Krzysztof był wysokim chłopcem dobrze się prezentującym, z ruchami pełnemi dystynkcji, która innych chłopców czyni dziwnie sztywnymi i nienaturalnymi. Twierdzono, że jest bardzo mądry i że posiada wielką dozę miejskiej ogłady. Miał również opinję uwodziciela kobiet. Opinja ta prawdopodobnie powstała dzięki jego dziwnemu sposobowi uśmiechania się i dzięki temu, że posiadał wyjątkowo piękny tembr głosu, którego żadna dziewczyna nie mogła słuchać bez bicia serca i którego słuchałaby chętnie przez cale życie.

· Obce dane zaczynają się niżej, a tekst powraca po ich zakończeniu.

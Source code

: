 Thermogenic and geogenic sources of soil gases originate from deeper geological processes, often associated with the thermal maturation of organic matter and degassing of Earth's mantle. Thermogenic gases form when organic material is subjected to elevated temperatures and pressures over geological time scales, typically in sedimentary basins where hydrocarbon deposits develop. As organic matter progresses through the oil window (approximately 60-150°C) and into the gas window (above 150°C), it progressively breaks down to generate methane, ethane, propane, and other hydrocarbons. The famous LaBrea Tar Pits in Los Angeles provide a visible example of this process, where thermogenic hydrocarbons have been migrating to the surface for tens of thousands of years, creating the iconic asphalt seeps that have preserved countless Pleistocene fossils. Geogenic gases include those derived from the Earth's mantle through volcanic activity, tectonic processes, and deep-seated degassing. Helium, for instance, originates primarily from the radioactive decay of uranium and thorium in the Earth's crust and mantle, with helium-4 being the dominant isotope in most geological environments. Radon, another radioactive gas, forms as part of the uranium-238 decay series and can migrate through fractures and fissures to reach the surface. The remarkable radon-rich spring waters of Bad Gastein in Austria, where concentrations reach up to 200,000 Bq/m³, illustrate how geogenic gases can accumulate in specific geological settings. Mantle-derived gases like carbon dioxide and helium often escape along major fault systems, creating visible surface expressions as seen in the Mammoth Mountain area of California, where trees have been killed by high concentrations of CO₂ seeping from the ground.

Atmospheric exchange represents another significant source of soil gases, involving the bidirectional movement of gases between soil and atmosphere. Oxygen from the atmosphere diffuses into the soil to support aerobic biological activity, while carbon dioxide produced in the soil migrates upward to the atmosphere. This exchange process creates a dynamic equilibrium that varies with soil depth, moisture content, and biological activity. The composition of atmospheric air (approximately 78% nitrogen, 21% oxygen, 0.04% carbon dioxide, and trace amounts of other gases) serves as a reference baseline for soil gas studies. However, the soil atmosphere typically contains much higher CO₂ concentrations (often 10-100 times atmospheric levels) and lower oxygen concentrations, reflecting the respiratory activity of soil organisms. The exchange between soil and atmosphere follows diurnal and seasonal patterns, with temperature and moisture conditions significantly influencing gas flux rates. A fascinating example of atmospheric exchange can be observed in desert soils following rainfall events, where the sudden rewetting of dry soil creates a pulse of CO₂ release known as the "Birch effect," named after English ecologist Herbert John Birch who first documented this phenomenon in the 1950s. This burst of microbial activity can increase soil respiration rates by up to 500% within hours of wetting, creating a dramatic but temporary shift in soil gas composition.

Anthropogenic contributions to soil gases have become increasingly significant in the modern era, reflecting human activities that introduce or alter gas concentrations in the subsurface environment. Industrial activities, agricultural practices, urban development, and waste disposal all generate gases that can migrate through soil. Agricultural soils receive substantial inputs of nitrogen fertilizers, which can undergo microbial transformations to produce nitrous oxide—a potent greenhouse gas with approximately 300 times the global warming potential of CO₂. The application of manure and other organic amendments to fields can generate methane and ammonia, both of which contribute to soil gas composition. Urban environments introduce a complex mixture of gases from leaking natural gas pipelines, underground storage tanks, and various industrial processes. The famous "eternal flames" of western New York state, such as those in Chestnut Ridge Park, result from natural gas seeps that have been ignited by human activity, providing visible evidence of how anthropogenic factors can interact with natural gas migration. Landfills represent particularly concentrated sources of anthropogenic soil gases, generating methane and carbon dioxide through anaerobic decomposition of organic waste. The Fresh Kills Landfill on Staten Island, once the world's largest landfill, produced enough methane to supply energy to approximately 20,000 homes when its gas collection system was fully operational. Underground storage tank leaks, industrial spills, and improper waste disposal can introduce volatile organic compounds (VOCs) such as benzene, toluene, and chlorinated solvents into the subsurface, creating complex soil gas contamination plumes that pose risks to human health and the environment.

— Czy to Rilla ma Rilla? — zapytał cicho.
— Tak, — odparła Rilla i nagle zapragnęła wybiec z pawilonu i wogóle zapaść się pod ziemię.

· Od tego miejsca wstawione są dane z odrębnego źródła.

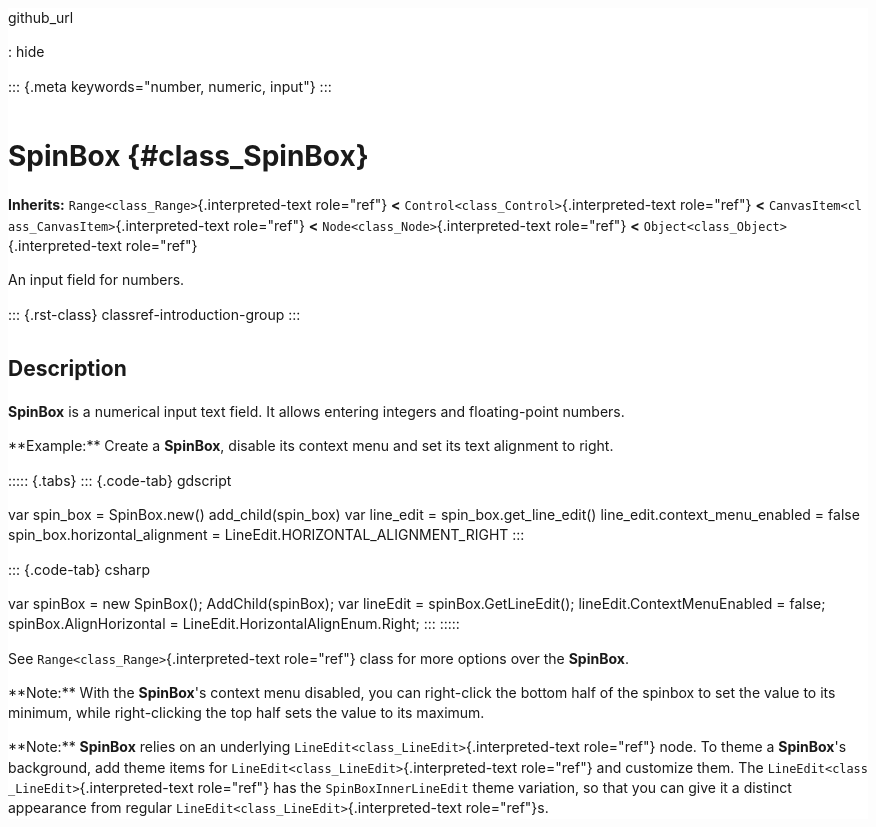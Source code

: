 github_url

:   hide

::: {.meta keywords="number, numeric, input"}
:::

# SpinBox {#class_SpinBox}

**Inherits:** `Range<class_Range>`{.interpreted-text role="ref"} **\<**
`Control<class_Control>`{.interpreted-text role="ref"} **\<**
`CanvasItem<class_CanvasItem>`{.interpreted-text role="ref"} **\<**
`Node<class_Node>`{.interpreted-text role="ref"} **\<**
`Object<class_Object>`{.interpreted-text role="ref"}

An input field for numbers.

::: {.rst-class}
classref-introduction-group
:::

## Description

**SpinBox** is a numerical input text field. It allows entering integers
and floating-point numbers.

\*\*Example:\*\* Create a **SpinBox**, disable its context menu and set
its text alignment to right.

::::: {.tabs}
::: {.code-tab}
gdscript

var spin_box = SpinBox.new() add_child(spin_box) var line_edit =
spin_box.get_line_edit() line_edit.context_menu_enabled = false
spin_box.horizontal_alignment = LineEdit.HORIZONTAL_ALIGNMENT_RIGHT
:::

::: {.code-tab}
csharp

var spinBox = new SpinBox(); AddChild(spinBox); var lineEdit =
spinBox.GetLineEdit(); lineEdit.ContextMenuEnabled = false;
spinBox.AlignHorizontal = LineEdit.HorizontalAlignEnum.Right;
:::
:::::

See `Range<class_Range>`{.interpreted-text role="ref"} class for more
options over the **SpinBox**.

\*\*Note:\*\* With the **SpinBox**\'s context menu disabled, you can
right-click the bottom half of the spinbox to set the value to its
minimum, while right-clicking the top half sets the value to its
maximum.

\*\*Note:\*\* **SpinBox** relies on an underlying
`LineEdit<class_LineEdit>`{.interpreted-text role="ref"} node. To theme
a **SpinBox**\'s background, add theme items for
`LineEdit<class_LineEdit>`{.interpreted-text role="ref"} and customize
them. The `LineEdit<class_LineEdit>`{.interpreted-text role="ref"} has
the `SpinBoxInnerLineEdit` theme variation, so that you can give it a
distinct appearance from regular
`LineEdit<class_LineEdit>`{.interpreted-text role="ref"}s.
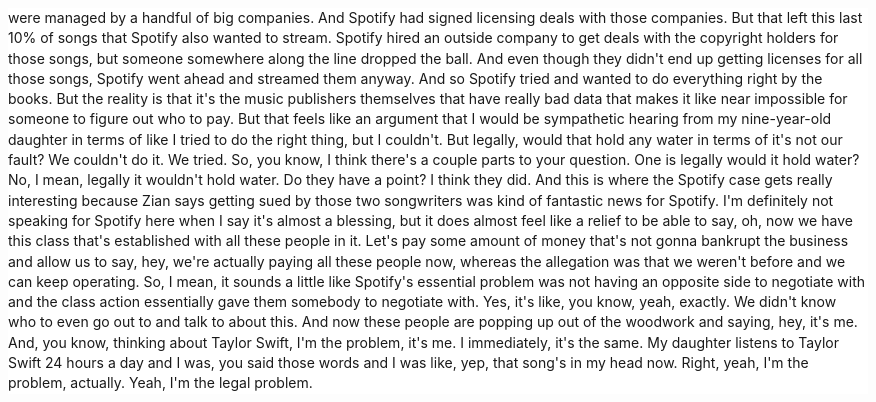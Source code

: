 were managed by a handful of big companies.
And Spotify had signed licensing deals
with those companies.
But that left this last 10% of songs
that Spotify also wanted to stream.
Spotify hired an outside company
to get deals with the copyright holders for those songs,
but someone somewhere along the line dropped the ball.
And even though they didn't end up getting licenses
for all those songs,
Spotify went ahead and streamed them anyway.
And so Spotify tried
and wanted to do everything right by the books.
But the reality is that it's the music publishers
themselves that have really bad data
that makes it like near impossible
for someone to figure out who to pay.
But that feels like an argument
that I would be sympathetic hearing from
my nine-year-old daughter
in terms of like I tried to do the right thing,
but I couldn't.
But legally, would that hold any water
in terms of it's not our fault?
We couldn't do it.
We tried.
So, you know, I think there's a couple parts
to your question.
One is legally would it hold water?
No, I mean, legally it wouldn't hold water.
Do they have a point?
I think they did.
And this is where the Spotify case gets really interesting
because Zian says getting sued by those two songwriters
was kind of fantastic news for Spotify.
I'm definitely not speaking for Spotify here
when I say it's almost a blessing,
but it does almost feel like a relief
to be able to say,
oh, now we have this class that's established
with all these people in it.
Let's pay some amount of money
that's not gonna bankrupt the business
and allow us to say,
hey, we're actually paying all these people now,
whereas the allegation was that we weren't before
and we can keep operating.
So, I mean, it sounds a little like Spotify's
essential problem was not having an opposite side
to negotiate with and the class action
essentially gave them somebody to negotiate with.
Yes, it's like, you know, yeah, exactly.
We didn't know who to even go out to
and talk to about this.
And now these people are popping up out of the woodwork
and saying, hey, it's me.
And, you know, thinking about Taylor Swift,
I'm the problem, it's me.
I immediately, it's the same.
My daughter listens to Taylor Swift 24 hours a day
and I was, you said those words
and I was like, yep, that song's in my head now.
Right, yeah, I'm the problem, actually.
Yeah, I'm the legal problem.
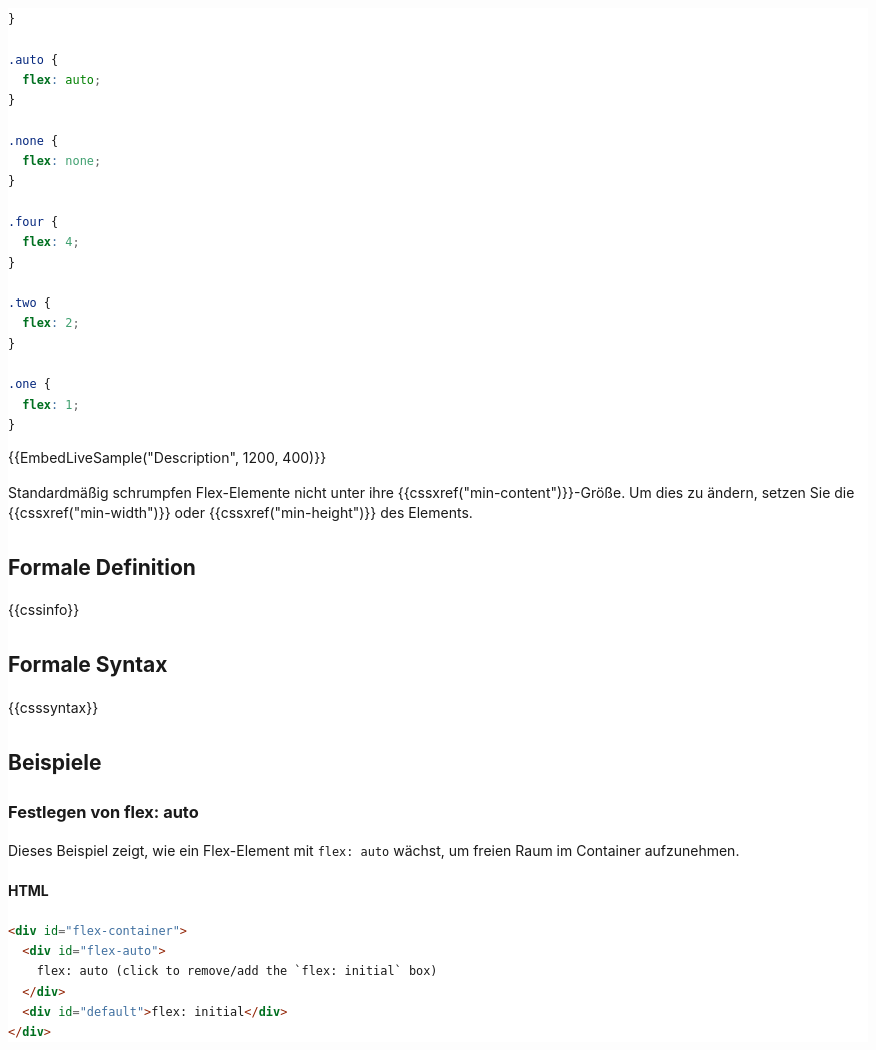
 ```css hidden
}

.auto {
  flex: auto;
}

.none {
  flex: none;
}

.four {
  flex: 4;
}

.two {
  flex: 2;
}

.one {
  flex: 1;
}
```

{{EmbedLiveSample("Description", 1200, 400)}}

Standardmäßig schrumpfen Flex-Elemente nicht unter ihre {{cssxref("min-content")}}-Größe. Um dies zu ändern, setzen Sie die {{cssxref("min-width")}} oder {{cssxref("min-height")}} des Elements.

## Formale Definition

{{cssinfo}}

## Formale Syntax

{{csssyntax}}

## Beispiele

### Festlegen von flex: auto

Dieses Beispiel zeigt, wie ein Flex-Element mit `flex: auto` wächst, um freien Raum im Container aufzunehmen.

#### HTML

```html
<div id="flex-container">
  <div id="flex-auto">
    flex: auto (click to remove/add the `flex: initial` box)
  </div>
  <div id="default">flex: initial</div>
</div>
```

Rilla sepleniła trochę w latach swego wczesnego dzieciństwa, lecz teraz prawie zupełnie wyrosła już z tego. Tylko w chwilach zmieszania seplenienie powracało na nowo. Od roku nie sepleniła zupełnie, a tu nagle w tej chwili, gdy powinna była odpowiedzieć z całą godnością, zasepleniła ni z tego ni z owego, jak małe dziecko! To było przerażające. Czuła, że łzy napływają jej do oczu. Gotowa za chwilę rozbeczeć się, najzwyczajniej się rozbeczeć. Pragnęła, aby Krzysztof odszedł i nigdy więcej nie wrócił. Cała zabawa była zepsuta. Wszystko obróciło się w popioły i zgliszcza.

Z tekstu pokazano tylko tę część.